* [YOUR TASK]: Count how many lines in the entries below hold "components". Only the number belongs in the answer.

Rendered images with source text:
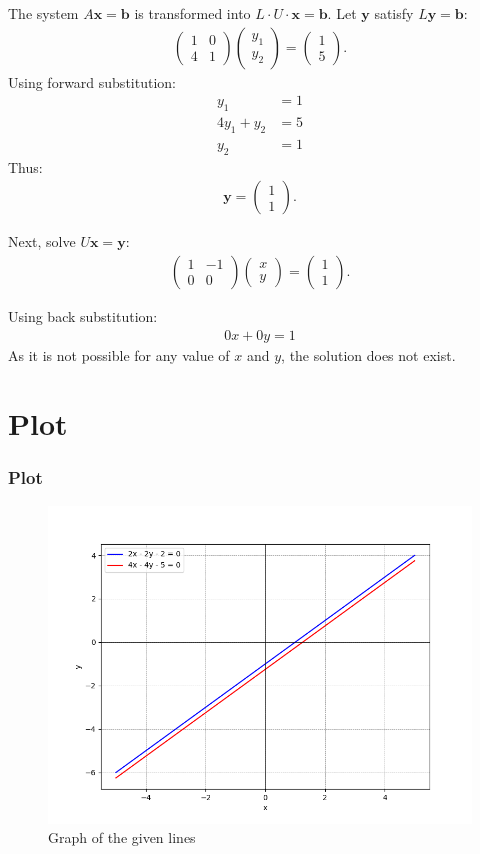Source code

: \documentclass{beamer}
\theoremstyle{remark}
\newcommand{\myvec}[1]{\ensuremath{\begin{pmatrix}#1\end{pmatrix}}}
\let\vec\mathbf
\numberwithin{equation}{section}
\begin{document}
\begin{frame}
The system $A\vec{x} = \vec{b}$ is transformed into $L \cdot U \cdot \vec{x} = \vec{b}$. Let $\vec{y}$ satisfy $L\vec{y} = \vec{b}$:
\begin{align}
    \myvec{1 & 0 \\ 4 & 1} \myvec{y_1 \\ y_2} = \myvec{1 \\ 5}.
\end{align}
Using forward substitution:
\begin{align}
    y_1 &= 1 \\
    4y_1 + y_2 &= 5\\
    y_2 &= 1
\end{align}
Thus:
\begin{align}
    \vec{y} = \myvec{1 \\ 1}.
\end{align}
\end{frame}
\begin{frame}
Next, solve $U\vec{x} = \vec{y}$:
\begin{align}
    \myvec{1 & -1 \\ 0 & 0} \myvec{x \\ y} = \myvec{1 \\ 1}.
\end{align}

Using back substitution:
\begin{align}
	0x+0y = 1
\end{align}
As it is not possible for any value of $x$ and $y$, the solution does not exist.
\end{frame}
\section{Plot}
\begin{frame}
\frametitle{Plot}
\begin{figure}[h!]
   \centering
   \includegraphics[width=0.8\columnwidth]{figs/fig.png}
   \caption{Graph of the given lines}
   \label{stemplot}
\end{figure}
\end{frame}
\end{document}
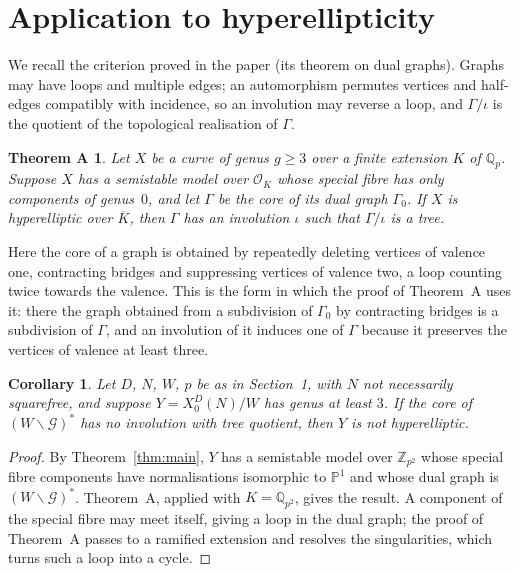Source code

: \documentclass[11pt]{amsart}
\theoremstyle{plain}
\newtheorem{corollary}[theorem]{Corollary}
\newtheorem*{theoremA}{Theorem A}
\theoremstyle{remark}
\newcommand{\Q}{\mathbb{Q}}
\newcommand{\Z}{\mathbb{Z}}
\newcommand{\Qp}{\mathbb{Q}_p}
\begin{document}
\section{Application to hyperellipticity}\label{sec:application}

We recall the criterion proved in the paper (its theorem on dual graphs). Graphs may have loops and multiple edges; an automorphism permutes vertices and half-edges compatibly with incidence, so an involution may reverse a loop, and $\Gamma/\iota$ is the quotient of the topological realisation of $\Gamma$.

\begin{theoremA}
Let $X$ be a curve of genus $g \ge 3$ over a finite extension $K$ of $\Qp$. Suppose $X$ has a semistable model over $\mathcal{O}_K$ whose special fibre has only components of genus~$0$, and let $\Gamma$ be the core of its dual graph $\Gamma_0$. If $X$ is hyperelliptic over $\overline{K}$, then $\Gamma$ has an involution $\iota$ such that $\Gamma/\iota$ is a tree.
\end{theoremA}

Here the core of a graph is obtained by repeatedly deleting vertices of valence one, contracting bridges and suppressing vertices of valence two, a loop counting twice towards the valence. This is the form in which the proof of Theorem~A uses it: there the graph obtained from a subdivision of $\Gamma_0$ by contracting bridges is a subdivision of $\Gamma$, and an involution of it induces one of $\Gamma$ because it preserves the vertices of valence at least three.

\begin{corollary}\label{cor:test}
Let $D$, $N$, $W$, $p$ be as in Section~1, with $N$ not necessarily squarefree, and suppose $Y = X_0^D(N)/W$ has genus at least $3$. If the core of $(W\backslash\mathcal{G})^*$ has no involution with tree quotient, then $Y$ is not hyperelliptic.
\end{corollary}

\begin{proof}
By Theorem~\ref{thm:main}, $Y$ has a semistable model over $\Z_{p^2}$ whose special fibre components have normalisations isomorphic to $\mathbb{P}^1$ and whose dual graph is $(W\backslash\mathcal{G})^*$. Theorem~A, applied with $K = \Q_{p^2}$, gives the result. A component of the special fibre may meet itself, giving a loop in the dual graph; the proof of Theorem~A passes to a ramified extension and resolves the singularities, which turns such a loop into a cycle.
\end{proof}
\end{document}
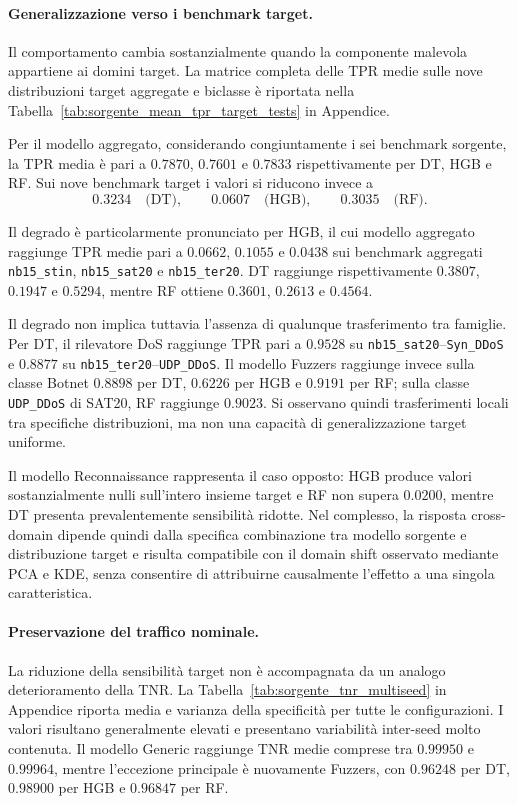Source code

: \paragraph{Generalizzazione verso i benchmark target.}
Il comportamento cambia sostanzialmente quando la componente malevola appartiene ai domini target. 
La matrice completa delle TPR medie sulle nove distribuzioni target aggregate e biclasse è riportata nella Tabella~\ref{tab:sorgente_mean_tpr_target_tests} in Appendice.

Per il modello aggregato, considerando congiuntamente i sei benchmark sorgente, la TPR media è pari a $0.7870$, $0.7601$ e $0.7833$ rispettivamente per DT, HGB e RF. 
Sui nove benchmark target i valori si riducono invece a
\[
    0.3234 \quad \text{(DT)}, \qquad
    0.0607 \quad \text{(HGB)}, \qquad
    0.3035 \quad \text{(RF)}.
\]

Il degrado è particolarmente pronunciato per HGB, il cui modello aggregato raggiunge TPR medie pari a $0.0662$, $0.1055$ e $0.0438$ sui benchmark aggregati \texttt{nb15\_stin}, \texttt{nb15\_sat20} e \texttt{nb15\_ter20}. 
DT raggiunge rispettivamente $0.3807$, $0.1947$ e $0.5294$, mentre RF ottiene $0.3601$, $0.2613$ e $0.4564$.

Il degrado non implica tuttavia l'assenza di qualunque trasferimento tra famiglie. 
Per DT, il rilevatore DoS raggiunge TPR pari a $0.9528$ su \texttt{nb15\_sat20}--\texttt{Syn\_DDoS} e $0.8877$ su \texttt{nb15\_ter20}--\texttt{UDP\_DDoS}. 
Il modello Fuzzers raggiunge invece sulla classe Botnet $0.8898$ per DT, $0.6226$ per HGB e $0.9191$ per RF; sulla classe \texttt{UDP\_DDoS} di SAT20, RF raggiunge $0.9023$.
Si osservano quindi trasferimenti locali tra specifiche distribuzioni, ma non una capacità di generalizzazione target uniforme.

Il modello Reconnaissance rappresenta il caso opposto: HGB produce valori sostanzialmente nulli sull'intero insieme target e RF non supera $0.0200$, mentre DT presenta prevalentemente sensibilità ridotte. 
Nel complesso, la risposta cross-domain dipende quindi dalla specifica combinazione tra modello sorgente e distribuzione target e risulta compatibile con il domain shift osservato mediante PCA e KDE, senza consentire di attribuirne causalmente l'effetto a una singola caratteristica.

\paragraph{Preservazione del traffico nominale.}
La riduzione della sensibilità target non è accompagnata da un analogo deterioramento della TNR. 
La Tabella~\ref{tab:sorgente_tnr_multiseed} in Appendice riporta media e varianza della specificità per tutte le configurazioni. 
I valori risultano generalmente elevati e presentano variabilità inter-seed molto contenuta. 
Il modello Generic raggiunge TNR medie comprese tra $0.99950$ e $0.99964$, mentre l'eccezione principale è nuovamente Fuzzers, con $0.96248$ per DT, $0.98900$ per HGB e $0.96847$ per RF.

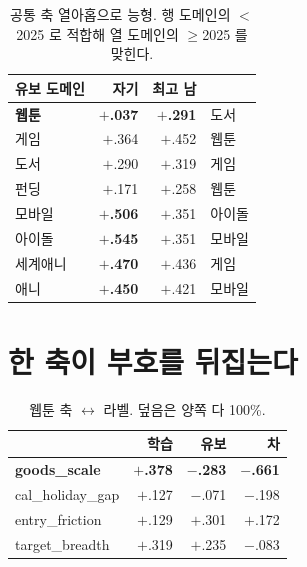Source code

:\documentclass[10pt]{article}
\begin{document}
\begin{table}[t]
\centering\tsize
\caption{공통 축 열아홉으로 능형. 행 도메인의 $<$2025 로 적합해 열 도메인의
$\ge$2025 를 맞힌다.}
\begin{tabular}{lrrl}
\toprule
유보 도메인 & 자기 & 최고 남 & \\
\midrule
\textbf{웹툰} & \textbf{$+$.037} & \textbf{$+$.291} & 도서 \\
게임 & $+$.364 & $+$.452 & 웹툰 \\
도서 & $+$.290 & $+$.319 & 게임 \\
펀딩 & $+$.171 & $+$.258 & 웹툰 \\
\midrule
모바일 & \textbf{$+$.506} & $+$.351 & 아이돌 \\
아이돌 & \textbf{$+$.545} & $+$.351 & 모바일 \\
세계애니 & \textbf{$+$.470} & $+$.436 & 게임 \\
애니 & \textbf{$+$.450} & $+$.421 & 모바일 \\
\bottomrule
\end{tabular}
\end{table}



\section{한 축이 부호를 뒤집는다}

\begin{table}[t]
\centering\tsize
\caption{웹툰 축 $\leftrightarrow$ 라벨. 덮음은 양쪽 다 100\%.}
\begin{tabular}{lrrr}
\toprule
& 학습 & 유보 & 차 \\
\midrule
\textbf{goods\_scale} & \textbf{$+$.378} & \textbf{$-$.283} & \textbf{$-$.661} \\
cal\_holiday\_gap & $+$.127 & $-$.071 & $-$.198 \\
entry\_friction & $+$.129 & $+$.301 & $+$.172 \\
target\_breadth & $+$.319 & $+$.235 & $-$.083 \\
\bottomrule
\end{tabular}
\end{table}
\end{document}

* [EXERCISE RESPONSE]: 2